** Records to use follows **

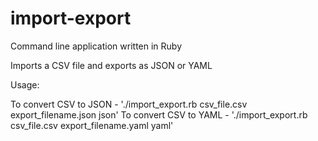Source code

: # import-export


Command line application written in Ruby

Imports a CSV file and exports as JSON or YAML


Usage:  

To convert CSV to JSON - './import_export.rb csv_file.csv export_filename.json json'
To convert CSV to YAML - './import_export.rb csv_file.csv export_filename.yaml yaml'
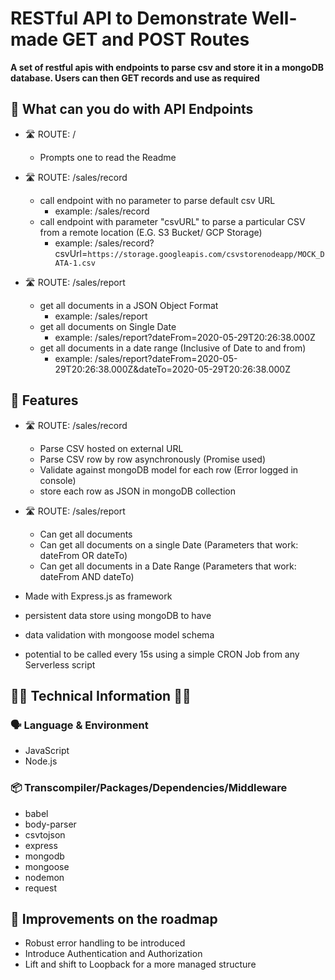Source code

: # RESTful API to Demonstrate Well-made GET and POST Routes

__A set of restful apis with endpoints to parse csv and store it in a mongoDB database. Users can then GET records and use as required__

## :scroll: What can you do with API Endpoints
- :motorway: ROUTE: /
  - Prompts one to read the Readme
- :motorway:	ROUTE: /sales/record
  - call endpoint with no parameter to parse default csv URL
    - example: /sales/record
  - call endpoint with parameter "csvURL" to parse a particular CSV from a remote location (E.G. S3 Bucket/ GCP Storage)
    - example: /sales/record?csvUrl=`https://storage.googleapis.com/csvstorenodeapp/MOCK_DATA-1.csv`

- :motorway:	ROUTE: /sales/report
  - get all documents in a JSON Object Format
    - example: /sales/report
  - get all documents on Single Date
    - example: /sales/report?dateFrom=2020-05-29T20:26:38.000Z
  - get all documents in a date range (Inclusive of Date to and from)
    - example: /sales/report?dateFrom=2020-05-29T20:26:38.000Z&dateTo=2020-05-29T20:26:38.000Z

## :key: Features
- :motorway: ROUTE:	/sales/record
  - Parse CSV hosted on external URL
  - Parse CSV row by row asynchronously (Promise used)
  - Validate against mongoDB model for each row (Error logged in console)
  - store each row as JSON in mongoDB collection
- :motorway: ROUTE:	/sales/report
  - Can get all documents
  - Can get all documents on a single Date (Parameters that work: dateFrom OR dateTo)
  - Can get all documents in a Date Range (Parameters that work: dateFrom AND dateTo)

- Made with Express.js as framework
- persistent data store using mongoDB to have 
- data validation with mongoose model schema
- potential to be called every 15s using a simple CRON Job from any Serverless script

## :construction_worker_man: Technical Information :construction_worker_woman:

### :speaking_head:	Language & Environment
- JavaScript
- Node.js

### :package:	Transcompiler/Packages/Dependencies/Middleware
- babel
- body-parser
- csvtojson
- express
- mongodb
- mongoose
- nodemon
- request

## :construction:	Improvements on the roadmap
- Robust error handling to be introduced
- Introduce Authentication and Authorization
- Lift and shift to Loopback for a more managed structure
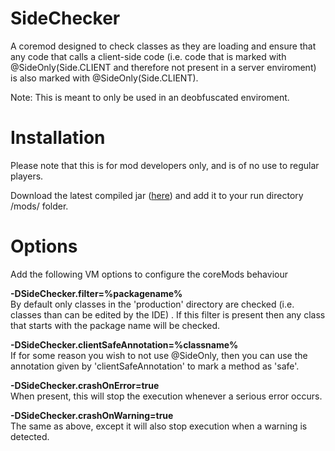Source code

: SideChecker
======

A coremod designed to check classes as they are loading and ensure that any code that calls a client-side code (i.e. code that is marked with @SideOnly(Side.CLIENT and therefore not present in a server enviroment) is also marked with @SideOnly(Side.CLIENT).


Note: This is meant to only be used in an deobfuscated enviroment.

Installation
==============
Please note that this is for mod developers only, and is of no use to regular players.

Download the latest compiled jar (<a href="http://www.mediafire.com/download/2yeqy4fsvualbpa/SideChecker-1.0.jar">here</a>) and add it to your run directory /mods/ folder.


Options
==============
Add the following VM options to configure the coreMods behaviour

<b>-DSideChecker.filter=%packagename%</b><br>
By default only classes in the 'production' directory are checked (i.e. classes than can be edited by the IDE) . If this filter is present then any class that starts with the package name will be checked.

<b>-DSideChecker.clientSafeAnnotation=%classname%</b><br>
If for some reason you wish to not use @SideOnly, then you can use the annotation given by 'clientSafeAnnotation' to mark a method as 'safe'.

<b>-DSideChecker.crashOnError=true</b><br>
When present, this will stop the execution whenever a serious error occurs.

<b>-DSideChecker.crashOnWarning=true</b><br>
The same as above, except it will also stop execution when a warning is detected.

** End of Records to use **

**Problem requirements:**
Give the number of lines in the data above that contain the word "mongoose", with no accompanying text.

**Your solution:**
2